Assignment: A bare count is the expected answer, namely the number of lines in the records that have the word "frontend".
[Opening Material provided section]
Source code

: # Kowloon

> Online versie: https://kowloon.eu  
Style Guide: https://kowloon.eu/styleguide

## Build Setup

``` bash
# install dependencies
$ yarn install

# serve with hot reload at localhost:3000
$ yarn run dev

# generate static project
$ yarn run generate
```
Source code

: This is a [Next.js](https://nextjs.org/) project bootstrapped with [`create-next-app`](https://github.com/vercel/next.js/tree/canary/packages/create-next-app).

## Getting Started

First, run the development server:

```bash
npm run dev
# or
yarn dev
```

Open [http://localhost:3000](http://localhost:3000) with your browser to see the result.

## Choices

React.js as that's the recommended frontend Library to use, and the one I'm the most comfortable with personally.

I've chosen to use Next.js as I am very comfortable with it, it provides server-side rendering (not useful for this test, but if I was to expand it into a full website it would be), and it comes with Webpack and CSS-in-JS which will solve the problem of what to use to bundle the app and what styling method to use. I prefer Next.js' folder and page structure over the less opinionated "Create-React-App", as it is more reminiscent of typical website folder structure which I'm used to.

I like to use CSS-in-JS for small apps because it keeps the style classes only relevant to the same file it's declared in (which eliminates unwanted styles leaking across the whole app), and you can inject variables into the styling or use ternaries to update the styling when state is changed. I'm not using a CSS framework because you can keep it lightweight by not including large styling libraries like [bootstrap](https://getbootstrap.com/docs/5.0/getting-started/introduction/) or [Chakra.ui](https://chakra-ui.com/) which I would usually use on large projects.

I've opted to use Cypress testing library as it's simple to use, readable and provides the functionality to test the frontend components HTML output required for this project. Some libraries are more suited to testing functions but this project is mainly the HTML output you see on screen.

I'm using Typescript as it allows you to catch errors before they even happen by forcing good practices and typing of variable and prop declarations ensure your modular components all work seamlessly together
[Closing Material provided section]
Solution to the exercise: 2